* _Problem to work on_: What lines in the data hold the string "article"? Show them.
(Working data)
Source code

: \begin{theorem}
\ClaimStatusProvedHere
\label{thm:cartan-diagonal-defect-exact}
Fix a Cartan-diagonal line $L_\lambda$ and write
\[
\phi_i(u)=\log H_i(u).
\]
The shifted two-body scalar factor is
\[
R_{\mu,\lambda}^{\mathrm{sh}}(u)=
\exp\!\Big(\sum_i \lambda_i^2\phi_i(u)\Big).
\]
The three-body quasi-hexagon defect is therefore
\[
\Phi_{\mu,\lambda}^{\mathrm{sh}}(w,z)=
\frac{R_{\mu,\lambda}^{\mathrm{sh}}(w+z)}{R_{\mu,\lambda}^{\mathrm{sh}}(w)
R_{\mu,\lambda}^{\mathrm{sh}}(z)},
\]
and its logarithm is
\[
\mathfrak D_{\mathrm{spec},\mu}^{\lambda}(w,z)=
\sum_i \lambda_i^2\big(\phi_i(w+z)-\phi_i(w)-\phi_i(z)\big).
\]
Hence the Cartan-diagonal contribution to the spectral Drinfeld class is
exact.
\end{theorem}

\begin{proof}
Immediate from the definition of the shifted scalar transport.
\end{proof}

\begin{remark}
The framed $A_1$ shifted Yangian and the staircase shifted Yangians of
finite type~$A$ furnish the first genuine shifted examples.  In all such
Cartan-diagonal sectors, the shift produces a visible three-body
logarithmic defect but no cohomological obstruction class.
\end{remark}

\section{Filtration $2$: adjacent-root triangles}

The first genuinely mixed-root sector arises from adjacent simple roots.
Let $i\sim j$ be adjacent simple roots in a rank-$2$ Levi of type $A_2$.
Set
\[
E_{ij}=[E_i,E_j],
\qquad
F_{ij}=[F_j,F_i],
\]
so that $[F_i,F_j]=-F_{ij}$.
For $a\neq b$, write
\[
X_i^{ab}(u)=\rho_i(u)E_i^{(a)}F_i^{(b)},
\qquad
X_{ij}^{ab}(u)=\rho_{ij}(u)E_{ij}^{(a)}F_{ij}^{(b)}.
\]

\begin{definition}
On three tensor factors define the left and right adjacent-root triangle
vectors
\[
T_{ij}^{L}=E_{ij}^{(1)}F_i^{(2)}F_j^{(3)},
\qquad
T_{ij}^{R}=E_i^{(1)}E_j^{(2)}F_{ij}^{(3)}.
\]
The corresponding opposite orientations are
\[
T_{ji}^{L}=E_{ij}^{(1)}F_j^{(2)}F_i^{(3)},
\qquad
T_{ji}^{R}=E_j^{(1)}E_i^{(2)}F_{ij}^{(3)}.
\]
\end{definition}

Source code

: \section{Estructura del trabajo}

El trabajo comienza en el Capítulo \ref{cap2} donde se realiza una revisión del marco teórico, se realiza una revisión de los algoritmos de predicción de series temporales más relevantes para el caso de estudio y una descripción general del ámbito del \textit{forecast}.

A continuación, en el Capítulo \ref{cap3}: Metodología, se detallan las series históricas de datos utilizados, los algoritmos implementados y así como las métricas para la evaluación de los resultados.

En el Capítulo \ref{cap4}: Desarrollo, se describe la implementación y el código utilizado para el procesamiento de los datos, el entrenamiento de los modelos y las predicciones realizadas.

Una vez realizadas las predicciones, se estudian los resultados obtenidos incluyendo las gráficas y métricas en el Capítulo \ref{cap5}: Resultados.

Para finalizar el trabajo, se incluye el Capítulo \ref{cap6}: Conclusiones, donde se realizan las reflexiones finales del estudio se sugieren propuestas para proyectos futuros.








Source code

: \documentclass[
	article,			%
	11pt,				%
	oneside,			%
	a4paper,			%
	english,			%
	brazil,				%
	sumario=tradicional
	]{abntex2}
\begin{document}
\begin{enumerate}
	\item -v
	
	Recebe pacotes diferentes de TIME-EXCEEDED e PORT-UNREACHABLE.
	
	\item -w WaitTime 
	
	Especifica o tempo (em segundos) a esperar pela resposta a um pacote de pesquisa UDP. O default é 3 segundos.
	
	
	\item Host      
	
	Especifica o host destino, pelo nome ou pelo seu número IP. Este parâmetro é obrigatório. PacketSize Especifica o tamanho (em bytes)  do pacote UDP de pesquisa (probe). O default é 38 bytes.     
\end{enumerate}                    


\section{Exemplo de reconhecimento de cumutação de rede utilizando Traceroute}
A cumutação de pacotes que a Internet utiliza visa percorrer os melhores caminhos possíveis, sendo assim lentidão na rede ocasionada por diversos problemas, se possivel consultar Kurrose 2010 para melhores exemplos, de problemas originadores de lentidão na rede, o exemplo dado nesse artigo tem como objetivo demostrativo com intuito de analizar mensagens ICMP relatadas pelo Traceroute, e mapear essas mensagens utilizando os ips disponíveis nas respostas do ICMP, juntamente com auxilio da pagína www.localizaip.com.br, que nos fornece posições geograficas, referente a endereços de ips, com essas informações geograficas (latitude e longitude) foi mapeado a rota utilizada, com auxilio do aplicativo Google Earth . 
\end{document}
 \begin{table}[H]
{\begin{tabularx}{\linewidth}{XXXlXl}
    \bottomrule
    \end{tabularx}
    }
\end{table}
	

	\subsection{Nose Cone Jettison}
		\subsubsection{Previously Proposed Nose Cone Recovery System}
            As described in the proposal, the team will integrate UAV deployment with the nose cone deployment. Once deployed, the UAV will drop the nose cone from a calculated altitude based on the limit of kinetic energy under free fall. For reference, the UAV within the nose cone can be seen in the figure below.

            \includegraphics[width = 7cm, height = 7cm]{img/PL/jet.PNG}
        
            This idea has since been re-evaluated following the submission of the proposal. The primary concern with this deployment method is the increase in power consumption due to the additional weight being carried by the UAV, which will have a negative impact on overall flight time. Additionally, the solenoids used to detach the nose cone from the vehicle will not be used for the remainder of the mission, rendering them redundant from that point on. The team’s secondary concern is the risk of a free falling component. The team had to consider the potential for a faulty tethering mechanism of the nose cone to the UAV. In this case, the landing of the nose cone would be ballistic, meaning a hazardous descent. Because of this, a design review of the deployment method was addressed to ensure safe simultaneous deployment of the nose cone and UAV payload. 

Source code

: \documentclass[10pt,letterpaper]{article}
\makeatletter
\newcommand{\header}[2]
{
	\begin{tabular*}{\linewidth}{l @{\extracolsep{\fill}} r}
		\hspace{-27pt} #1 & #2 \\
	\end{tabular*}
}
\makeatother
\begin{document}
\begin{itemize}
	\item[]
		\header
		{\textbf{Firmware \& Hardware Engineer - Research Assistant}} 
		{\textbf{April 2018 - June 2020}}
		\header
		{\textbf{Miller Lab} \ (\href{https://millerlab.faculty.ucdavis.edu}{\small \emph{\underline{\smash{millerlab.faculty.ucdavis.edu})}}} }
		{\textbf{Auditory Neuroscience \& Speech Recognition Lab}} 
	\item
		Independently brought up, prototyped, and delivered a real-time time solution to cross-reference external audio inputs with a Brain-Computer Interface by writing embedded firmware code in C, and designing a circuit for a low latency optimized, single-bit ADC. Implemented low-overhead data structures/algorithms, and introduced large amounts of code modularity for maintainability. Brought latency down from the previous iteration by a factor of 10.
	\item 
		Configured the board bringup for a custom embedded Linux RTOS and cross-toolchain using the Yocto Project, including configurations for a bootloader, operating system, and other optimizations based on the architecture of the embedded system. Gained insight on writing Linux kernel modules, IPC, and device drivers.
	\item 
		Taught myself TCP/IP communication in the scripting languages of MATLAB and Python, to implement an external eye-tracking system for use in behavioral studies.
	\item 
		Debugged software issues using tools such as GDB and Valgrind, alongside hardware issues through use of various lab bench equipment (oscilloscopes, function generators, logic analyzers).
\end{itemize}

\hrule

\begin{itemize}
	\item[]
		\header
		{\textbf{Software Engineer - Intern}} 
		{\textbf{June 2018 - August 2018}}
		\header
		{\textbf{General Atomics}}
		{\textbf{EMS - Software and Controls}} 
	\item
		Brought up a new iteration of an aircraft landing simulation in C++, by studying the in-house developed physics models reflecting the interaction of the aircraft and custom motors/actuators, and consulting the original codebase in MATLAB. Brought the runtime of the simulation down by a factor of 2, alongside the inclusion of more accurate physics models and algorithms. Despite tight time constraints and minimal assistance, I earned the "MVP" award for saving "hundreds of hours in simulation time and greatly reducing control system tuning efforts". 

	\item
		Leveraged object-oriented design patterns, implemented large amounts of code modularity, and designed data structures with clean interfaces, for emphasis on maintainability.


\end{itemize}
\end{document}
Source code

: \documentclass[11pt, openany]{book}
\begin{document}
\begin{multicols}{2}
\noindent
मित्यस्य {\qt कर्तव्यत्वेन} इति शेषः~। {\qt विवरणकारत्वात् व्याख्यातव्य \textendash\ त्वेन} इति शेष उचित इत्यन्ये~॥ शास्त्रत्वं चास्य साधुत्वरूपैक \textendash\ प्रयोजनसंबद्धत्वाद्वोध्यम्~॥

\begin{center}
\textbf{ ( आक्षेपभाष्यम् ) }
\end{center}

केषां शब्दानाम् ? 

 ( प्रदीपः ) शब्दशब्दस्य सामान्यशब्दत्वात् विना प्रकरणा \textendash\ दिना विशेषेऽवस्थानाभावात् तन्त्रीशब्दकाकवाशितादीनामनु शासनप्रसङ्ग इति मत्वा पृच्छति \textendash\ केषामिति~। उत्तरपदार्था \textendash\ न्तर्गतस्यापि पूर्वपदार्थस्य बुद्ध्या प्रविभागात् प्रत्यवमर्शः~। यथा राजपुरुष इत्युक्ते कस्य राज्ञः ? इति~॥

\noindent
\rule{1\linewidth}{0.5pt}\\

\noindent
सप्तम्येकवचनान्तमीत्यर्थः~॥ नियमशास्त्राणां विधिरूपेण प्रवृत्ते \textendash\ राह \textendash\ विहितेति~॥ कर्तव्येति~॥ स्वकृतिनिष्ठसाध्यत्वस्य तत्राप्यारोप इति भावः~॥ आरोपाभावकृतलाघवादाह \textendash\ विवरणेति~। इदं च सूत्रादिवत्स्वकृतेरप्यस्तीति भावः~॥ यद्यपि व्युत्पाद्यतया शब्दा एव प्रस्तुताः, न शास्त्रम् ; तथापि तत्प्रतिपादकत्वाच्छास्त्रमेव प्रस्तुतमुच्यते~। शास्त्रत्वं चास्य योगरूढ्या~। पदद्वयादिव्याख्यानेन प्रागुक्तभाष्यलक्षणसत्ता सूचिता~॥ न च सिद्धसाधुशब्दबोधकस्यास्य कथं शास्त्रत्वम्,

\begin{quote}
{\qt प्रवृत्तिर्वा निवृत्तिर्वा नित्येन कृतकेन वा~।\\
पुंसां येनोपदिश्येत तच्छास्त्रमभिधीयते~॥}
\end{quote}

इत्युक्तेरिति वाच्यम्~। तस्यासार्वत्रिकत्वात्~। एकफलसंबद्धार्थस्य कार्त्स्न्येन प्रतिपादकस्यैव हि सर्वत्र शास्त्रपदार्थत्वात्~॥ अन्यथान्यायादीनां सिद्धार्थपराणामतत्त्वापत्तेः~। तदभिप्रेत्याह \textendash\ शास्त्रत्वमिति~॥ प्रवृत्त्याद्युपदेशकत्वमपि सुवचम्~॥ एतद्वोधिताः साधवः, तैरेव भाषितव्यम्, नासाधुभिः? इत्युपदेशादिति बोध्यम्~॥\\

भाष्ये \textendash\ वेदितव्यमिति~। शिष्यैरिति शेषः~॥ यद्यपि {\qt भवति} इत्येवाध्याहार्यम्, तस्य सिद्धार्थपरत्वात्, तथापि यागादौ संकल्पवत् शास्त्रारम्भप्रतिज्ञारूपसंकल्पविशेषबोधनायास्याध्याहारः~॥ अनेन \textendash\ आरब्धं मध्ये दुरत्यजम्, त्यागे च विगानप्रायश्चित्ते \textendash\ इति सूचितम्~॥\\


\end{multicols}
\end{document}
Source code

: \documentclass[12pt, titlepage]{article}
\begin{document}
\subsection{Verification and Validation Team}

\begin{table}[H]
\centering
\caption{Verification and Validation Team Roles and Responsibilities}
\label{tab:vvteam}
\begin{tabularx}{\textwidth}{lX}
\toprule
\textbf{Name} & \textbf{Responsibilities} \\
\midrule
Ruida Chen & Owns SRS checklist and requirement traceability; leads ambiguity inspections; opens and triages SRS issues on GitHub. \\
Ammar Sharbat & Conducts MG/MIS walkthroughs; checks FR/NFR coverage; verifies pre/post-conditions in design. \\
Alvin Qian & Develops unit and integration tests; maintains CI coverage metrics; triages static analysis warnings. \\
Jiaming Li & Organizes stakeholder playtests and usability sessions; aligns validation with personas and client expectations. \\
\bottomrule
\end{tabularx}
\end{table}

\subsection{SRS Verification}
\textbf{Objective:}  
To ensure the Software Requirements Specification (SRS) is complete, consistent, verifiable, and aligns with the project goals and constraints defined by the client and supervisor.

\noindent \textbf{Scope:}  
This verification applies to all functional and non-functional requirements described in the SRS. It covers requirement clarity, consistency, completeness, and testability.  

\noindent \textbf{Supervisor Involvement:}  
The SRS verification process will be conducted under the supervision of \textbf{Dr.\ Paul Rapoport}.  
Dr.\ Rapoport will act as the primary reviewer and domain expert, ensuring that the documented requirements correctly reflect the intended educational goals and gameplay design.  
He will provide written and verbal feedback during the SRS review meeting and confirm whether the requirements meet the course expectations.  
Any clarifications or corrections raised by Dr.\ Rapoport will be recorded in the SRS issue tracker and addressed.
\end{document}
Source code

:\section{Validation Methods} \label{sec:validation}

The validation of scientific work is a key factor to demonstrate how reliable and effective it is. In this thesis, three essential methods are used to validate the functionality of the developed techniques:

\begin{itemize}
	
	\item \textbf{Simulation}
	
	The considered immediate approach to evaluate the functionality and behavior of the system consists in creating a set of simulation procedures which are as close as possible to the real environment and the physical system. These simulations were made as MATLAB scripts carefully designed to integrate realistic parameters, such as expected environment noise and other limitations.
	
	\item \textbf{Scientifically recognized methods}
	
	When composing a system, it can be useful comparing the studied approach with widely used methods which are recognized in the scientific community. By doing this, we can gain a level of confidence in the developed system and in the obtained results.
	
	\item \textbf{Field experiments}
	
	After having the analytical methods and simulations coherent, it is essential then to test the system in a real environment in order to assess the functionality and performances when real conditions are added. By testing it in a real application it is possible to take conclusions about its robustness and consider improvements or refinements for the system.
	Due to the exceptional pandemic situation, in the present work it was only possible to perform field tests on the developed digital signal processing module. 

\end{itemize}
(End Working data)
* _Result for this exercise_:
	article,			%
: \documentclass[10pt,letterpaper]{article}
: \documentclass[12pt, titlepage]{article}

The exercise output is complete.